• **Work order**: Print the entries below word for word; the pictures stay out of your copy.

• **Provided material**:

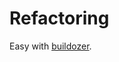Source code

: Refactoring
===========

Easy with
[buildozer](https://github.com/bazelbuild/buildtools/blob/master/buildozer/README.md).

• **Solution to the exercise**:
Source code

: Refactoring
===========

Easy with
[buildozer](https://github.com/bazelbuild/buildtools/blob/master/buildozer/README.md).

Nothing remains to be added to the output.